14.10.2019 23:01 Uhr, von Chris Ehrhardt

Die Vorzeichen vor dem Match Frankreich gegen die Türkei standen fest. Das Team, das siegen würde, wäre so gut wie durch und mit mehr als einem Bein bei der Euro2020. Bei einer Niederlage könnte es besonders für die Türkei nochmals eng werden, die noch gegen Island und damit den Tabellendritten antreten muss. So sah auch das Spiel aus. Frankreich drückte über weite Strecken des Matches, stand aber gegen eine vielbeinige Abwehr der Türkei, die hinten zwei bis drei Busse im Strafraum parkte. Einen späten Treffer vom eingewechselten Olivier Giroud konterte nur fünf Minuten später der ebenso eingewechselte Kaan Ayhan von Fortuna Düsseldorf zum Endstand von 1:1.

In der ersten Hälfte sah es zuerst so aus, als würde die Türkei gegen die Franzosen mitspielen wollen und ein offenes Spiel gestalten. Doch als der Weltmeister nach rund zehn Minuten im Spiel war und über Antoine Griezmann Betrieb in der türkischen Hälfte machte, ließ man sich weit zurückfallen. Konstruktive Anspiele fielen aus, denn das Passspiel war am Ende viel zu ungenau. Burak Yilmaz wirkte vorne mehr als verloren und die Franzosen rannten das Tor von Mert Günok, der wunderbar gegen Griezmann und Sissoko parierte. Immer wieder sah sich Frankreich der vielbeinigen Abwehr gegenüber, die sich hinten regelrecht verschanzte und mit zwei Viererketten operierte. So verteidigte sich die Türkei ein 0:0 zur Halbzeit zurecht.

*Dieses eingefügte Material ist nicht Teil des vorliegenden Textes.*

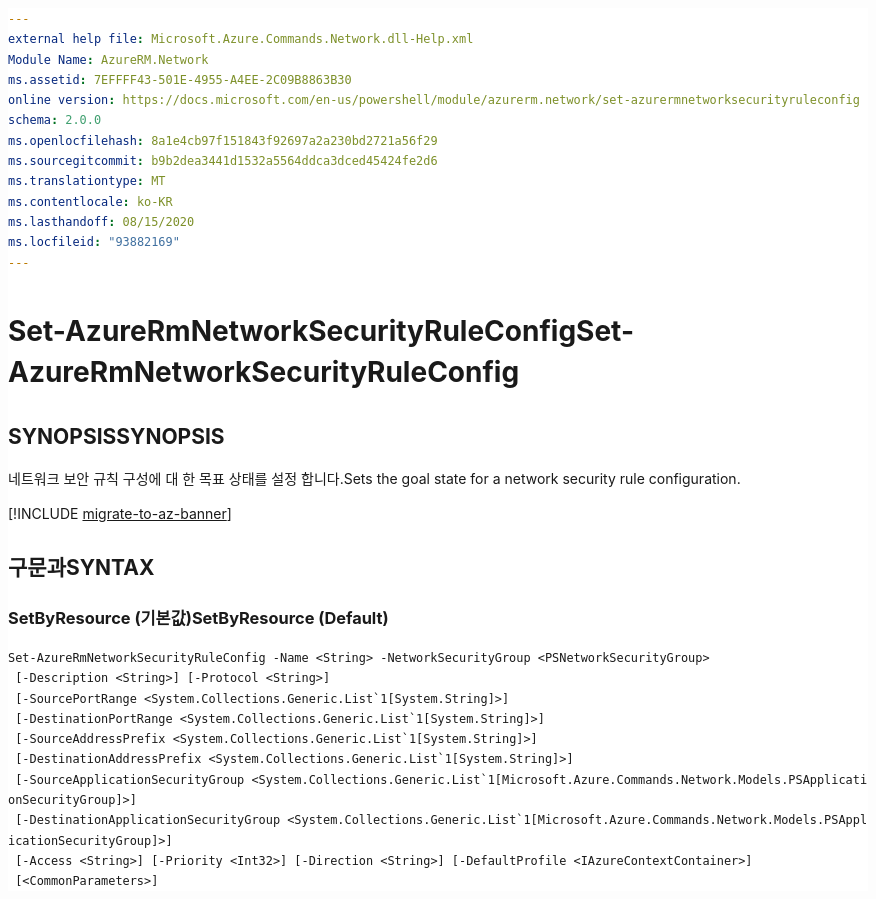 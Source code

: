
 ```yaml
---
external help file: Microsoft.Azure.Commands.Network.dll-Help.xml
Module Name: AzureRM.Network
ms.assetid: 7EFFFF43-501E-4955-A4EE-2C09B8863B30
online version: https://docs.microsoft.com/en-us/powershell/module/azurerm.network/set-azurermnetworksecurityruleconfig
schema: 2.0.0
ms.openlocfilehash: 8a1e4cb97f151843f92697a2a230bd2721a56f29
ms.sourcegitcommit: b9b2dea3441d1532a5564ddca3dced45424fe2d6
ms.translationtype: MT
ms.contentlocale: ko-KR
ms.lasthandoff: 08/15/2020
ms.locfileid: "93882169"
---
```

# <span data-ttu-id="2f2e7-101">Set-AzureRmNetworkSecurityRuleConfig</span><span class="sxs-lookup"><span data-stu-id="2f2e7-101">Set-AzureRmNetworkSecurityRuleConfig</span></span>

## <span data-ttu-id="2f2e7-102">SYNOPSIS</span><span class="sxs-lookup"><span data-stu-id="2f2e7-102">SYNOPSIS</span></span>
<span data-ttu-id="2f2e7-103">네트워크 보안 규칙 구성에 대 한 목표 상태를 설정 합니다.</span><span class="sxs-lookup"><span data-stu-id="2f2e7-103">Sets the goal state for a network security rule configuration.</span></span>

[!INCLUDE [migrate-to-az-banner](../../includes/migrate-to-az-banner.md)]

## <span data-ttu-id="2f2e7-104">구문과</span><span class="sxs-lookup"><span data-stu-id="2f2e7-104">SYNTAX</span></span>

### <span data-ttu-id="2f2e7-105">SetByResource (기본값)</span><span class="sxs-lookup"><span data-stu-id="2f2e7-105">SetByResource (Default)</span></span>
```
Set-AzureRmNetworkSecurityRuleConfig -Name <String> -NetworkSecurityGroup <PSNetworkSecurityGroup>
 [-Description <String>] [-Protocol <String>]
 [-SourcePortRange <System.Collections.Generic.List`1[System.String]>]
 [-DestinationPortRange <System.Collections.Generic.List`1[System.String]>]
 [-SourceAddressPrefix <System.Collections.Generic.List`1[System.String]>]
 [-DestinationAddressPrefix <System.Collections.Generic.List`1[System.String]>]
 [-SourceApplicationSecurityGroup <System.Collections.Generic.List`1[Microsoft.Azure.Commands.Network.Models.PSApplicationSecurityGroup]>]
 [-DestinationApplicationSecurityGroup <System.Collections.Generic.List`1[Microsoft.Azure.Commands.Network.Models.PSApplicationSecurityGroup]>]
 [-Access <String>] [-Priority <Int32>] [-Direction <String>] [-DefaultProfile <IAzureContextContainer>]
 [<CommonParameters>]
```
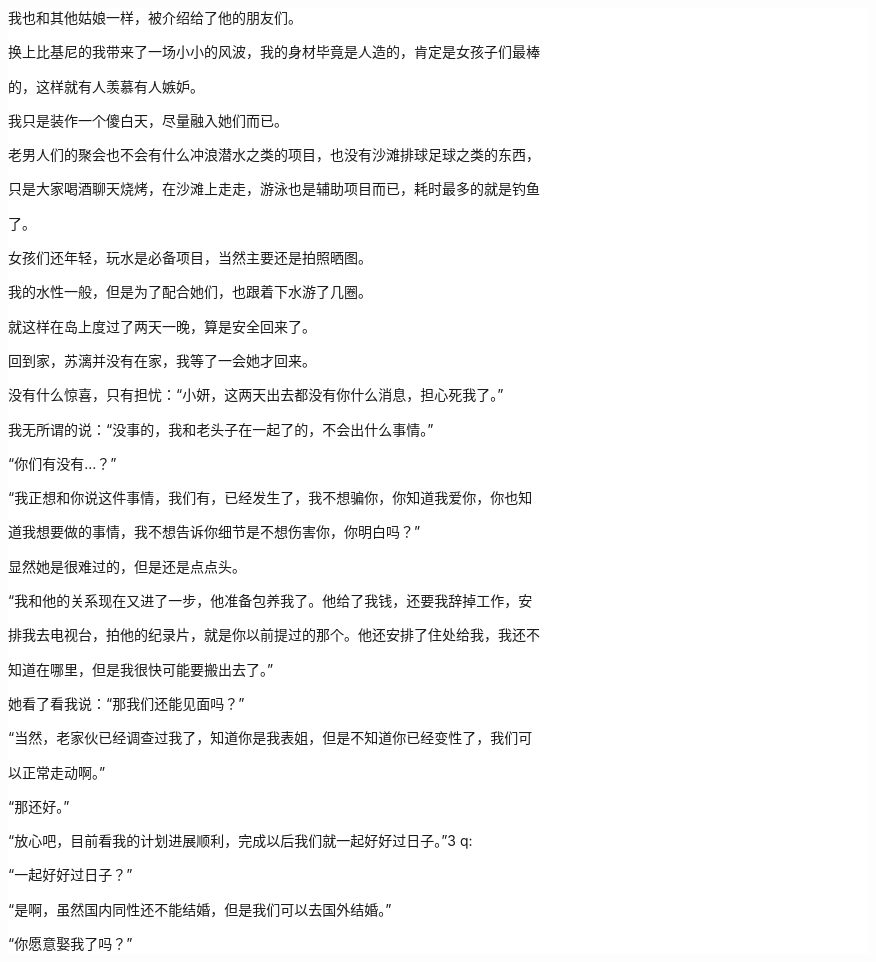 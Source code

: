 我也和其他姑娘一样，被介绍给了他的朋友们。



换上比基尼的我带来了一场小小的风波，我的身材毕竟是人造的，肯定是女孩子们最棒

的，这样就有人羡慕有人嫉妒。

我只是装作一个傻白天，尽量融入她们而已。



老男人们的聚会也不会有什么冲浪潜水之类的项目，也没有沙滩排球足球之类的东西，

只是大家喝酒聊天烧烤，在沙滩上走走，游泳也是辅助项目而已，耗时最多的就是钓鱼

了。

女孩们还年轻，玩水是必备项目，当然主要还是拍照晒图。

我的水性一般，但是为了配合她们，也跟着下水游了几圈。

就这样在岛上度过了两天一晚，算是安全回来了。

回到家，苏漓并没有在家，我等了一会她才回来。



没有什么惊喜，只有担忧：“小妍，这两天出去都没有你什么消息，担心死我了。”

我无所谓的说：“没事的，我和老头子在一起了的，不会出什么事情。”

“你们有没有...？”



“我正想和你说这件事情，我们有，已经发生了，我不想骗你，你知道我爱你，你也知

道我想要做的事情，我不想告诉你细节是不想伤害你，你明白吗？”

显然她是很难过的，但是还是点点头。



“我和他的关系现在又进了一步，他准备包养我了。他给了我钱，还要我辞掉工作，安

排我去电视台，拍他的纪录片，就是你以前提过的那个。他还安排了住处给我，我还不

知道在哪里，但是我很快可能要搬出去了。”

她看了看我说：“那我们还能见面吗？”



“当然，老家伙已经调查过我了，知道你是我表姐，但是不知道你已经变性了，我们可

以正常走动啊。”

“那还好。”

“放心吧，目前看我的计划进展顺利，完成以后我们就一起好好过日子。”3  q:

“一起好好过日子？”

“是啊，虽然国内同性还不能结婚，但是我们可以去国外结婚。”

“你愿意娶我了吗？”


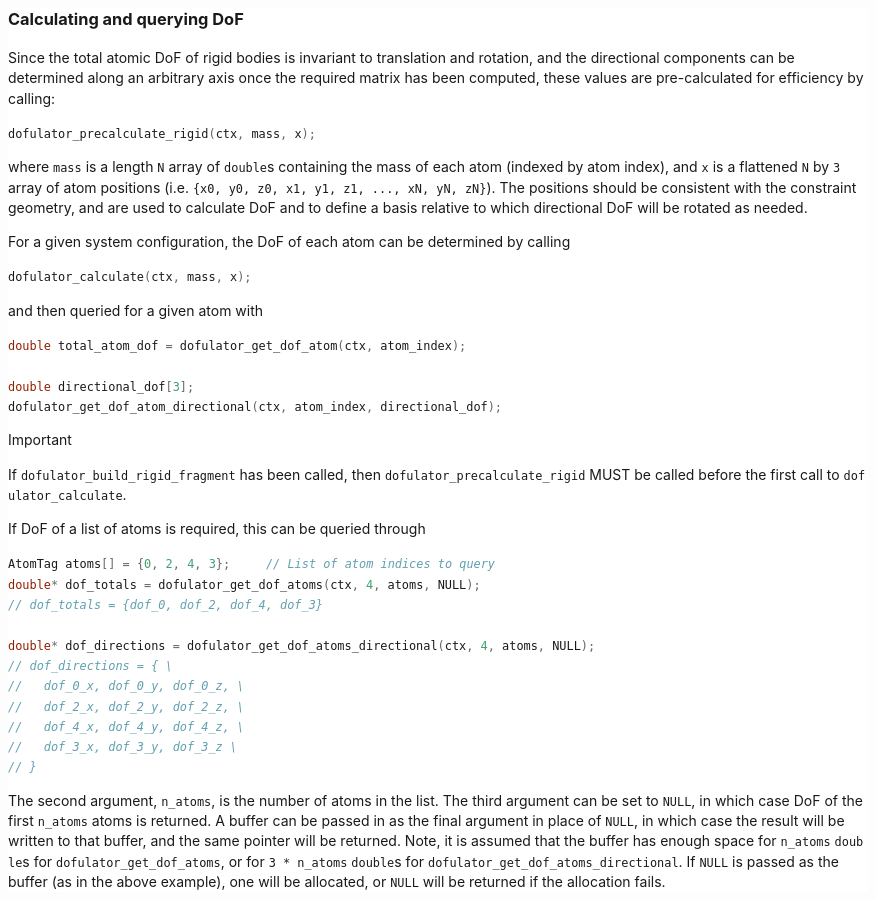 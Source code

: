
 ```C
```


### Calculating and querying DoF

Since the total atomic DoF of rigid bodies is invariant to translation and
rotation, and the directional components can be determined along an arbitrary
axis once the required matrix has been computed, these values are
pre-calculated for efficiency by calling:
```C
dofulator_precalculate_rigid(ctx, mass, x);
```
where `mass` is a length `N` array of `double`s containing the mass of each
atom (indexed by atom index), and `x` is a flattened `N` by `3` array of atom
positions (i.e. `{x0, y0, z0, x1, y1, z1, ..., xN, yN, zN}`).
The positions should be consistent with the constraint geometry, and are used
to calculate DoF and to define a basis relative to which directional DoF will
be rotated as needed.


For a given system configuration, the DoF of each atom can be determined by
calling
```C
dofulator_calculate(ctx, mass, x);
```
and then queried for a given atom with
```C
double total_atom_dof = dofulator_get_dof_atom(ctx, atom_index);

double directional_dof[3];
dofulator_get_dof_atom_directional(ctx, atom_index, directional_dof);
```
> [!IMPORTANT]
> If `dofulator_build_rigid_fragment` has been called, then
> `dofulator_precalculate_rigid` MUST be called before the first call to
> `dofulator_calculate`.


If DoF of a list of atoms is required, this can be queried through
```C
AtomTag atoms[] = {0, 2, 4, 3};     // List of atom indices to query
double* dof_totals = dofulator_get_dof_atoms(ctx, 4, atoms, NULL);
// dof_totals = {dof_0, dof_2, dof_4, dof_3}

double* dof_directions = dofulator_get_dof_atoms_directional(ctx, 4, atoms, NULL);
// dof_directions = { \
//   dof_0_x, dof_0_y, dof_0_z, \
//   dof_2_x, dof_2_y, dof_2_z, \
//   dof_4_x, dof_4_y, dof_4_z, \
//   dof_3_x, dof_3_y, dof_3_z \
// }
```
The second argument, `n_atoms`, is the number of atoms in the list.
The third argument can be set to `NULL`, in which case DoF of the first
`n_atoms` atoms is returned.
A buffer can be passed in as the final argument in place of `NULL`, in which
case the result will be written to that buffer, and the same pointer will be
returned.
Note, it is assumed that the buffer has enough space for `n_atoms` `double`s
for `dofulator_get_dof_atoms`, or for `3 * n_atoms` `double`s for
`dofulator_get_dof_atoms_directional`.
If `NULL` is passed as the buffer (as in the above example), one will be
allocated, or `NULL` will be returned if the allocation fails.

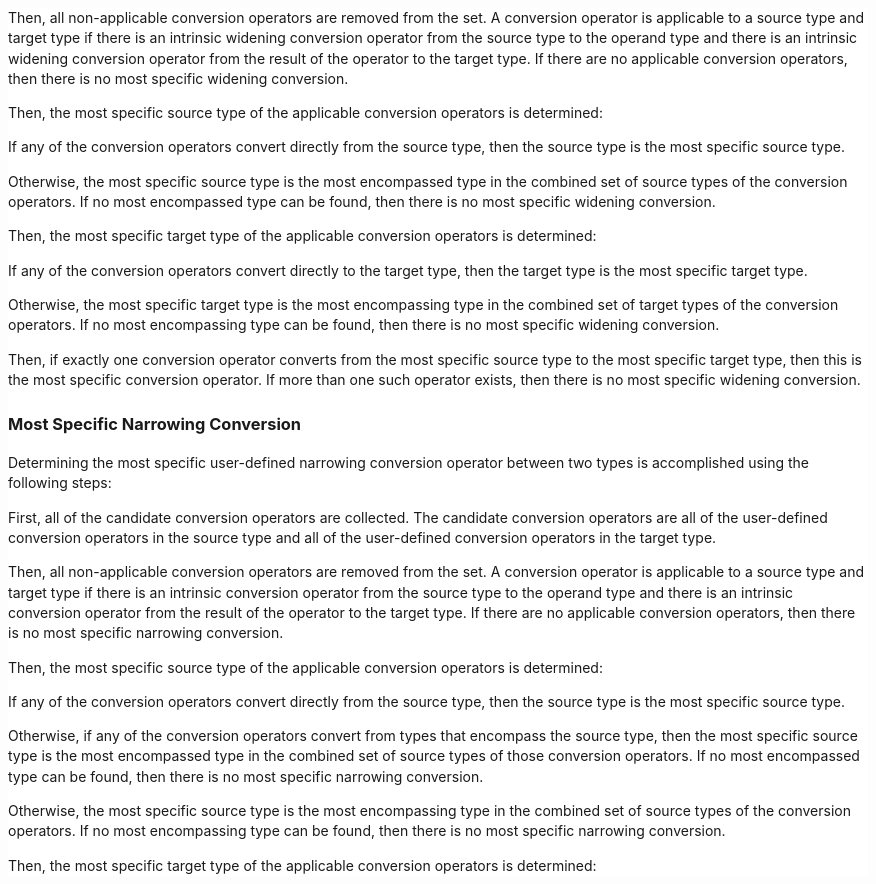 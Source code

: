 Then, all non-applicable conversion operators are removed from the set. A conversion operator is applicable to a source type and target type if there is an intrinsic widening conversion operator from the source type to the operand type and there is an intrinsic widening conversion operator from the result of the operator to the target type. If there are no applicable conversion operators, then there is no most specific widening conversion.

Then, the most specific source type of the applicable conversion operators is determined:

If any of the conversion operators convert directly from the source type, then the source type is the most specific source type.

Otherwise, the most specific source type is the most encompassed type in the combined set of source types of the conversion operators. If no most encompassed type can be found, then there is no most specific widening conversion.

Then, the most specific target type of the applicable conversion operators is determined:

If any of the conversion operators convert directly to the target type, then the target type is the most specific target type.

Otherwise, the most specific target type is the most encompassing type in the combined set of target types of the conversion operators. If no most encompassing type can be found, then there is no most specific widening conversion.

Then, if exactly one conversion operator converts from the most specific source type to the most specific target type, then this is the most specific conversion operator. If more than one such operator exists, then there is no most specific widening conversion.

### Most Specific Narrowing Conversion

Determining the most specific user-defined narrowing conversion operator between two types is accomplished using the following steps:

First, all of the candidate conversion operators are collected. The candidate conversion operators are all of the user-defined conversion operators in the source type and all of the user-defined conversion operators in the target type.

Then, all non-applicable conversion operators are removed from the set. A conversion operator is applicable to a source type and target type if there is an intrinsic conversion operator from the source type to the operand type and there is an intrinsic conversion operator from the result of the operator to the target type. If there are no applicable conversion operators, then there is no most specific narrowing conversion.

Then, the most specific source type of the applicable conversion operators is determined:

If any of the conversion operators convert directly from the source type, then the source type is the most specific source type.

Otherwise, if any of the conversion operators convert from types that encompass the source type, then the most specific source type is the most encompassed type in the combined set of source types of those conversion operators. If no most encompassed type can be found, then there is no most specific narrowing conversion.

Otherwise, the most specific source type is the most encompassing type in the combined set of source types of the conversion operators. If no most encompassing type can be found, then there is no most specific narrowing conversion.

Then, the most specific target type of the applicable conversion operators is determined:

Bildquelle: imago images / Le Pictorium

In der zweiten Halbzeit machte die Türkei wieder etwas mehr Druck, scheiterte aber an der Nachlässigkeit bei der Chancenverwertung. Burak schallerte einen Ball ins vierte Stockwert des Stadions und Ozan Tufan tat es ihm nach. Man sah den Franzosen an, wie sie mehr und mehr verkrampften. In der 75. Minute kam dann ein Tomatenanfall vom deutschen Schiedsrichter Dr. Felix Brych, der ein klares Handspiel der Türkei im Strafraum nicht sah und stattdessen Ecke pfiff. Doch eben diese Ecke war es dann, die in der 76. Minute den Kopf von Olivier Giroud fand – 1:0. Danach wurde die Türkei dann etwas wacher und mühte sich nach vorne. Und das zahlte sich in der 81. Minute aus. Calhanoglu tat das, was er kann: Freistöße schießen. Und der Freistoß erreichte den Düsseldorfer Kaan Ayan, der den Ball über die Linie brachte. Frankreich warf danach nochmals alles nach vorne, aber die Türkei stand hinten drin und schlug Ball um Ball weg. So blieb es beim für die Türkei eher schmeichelhaften 1:1 und einer Punkteteilung.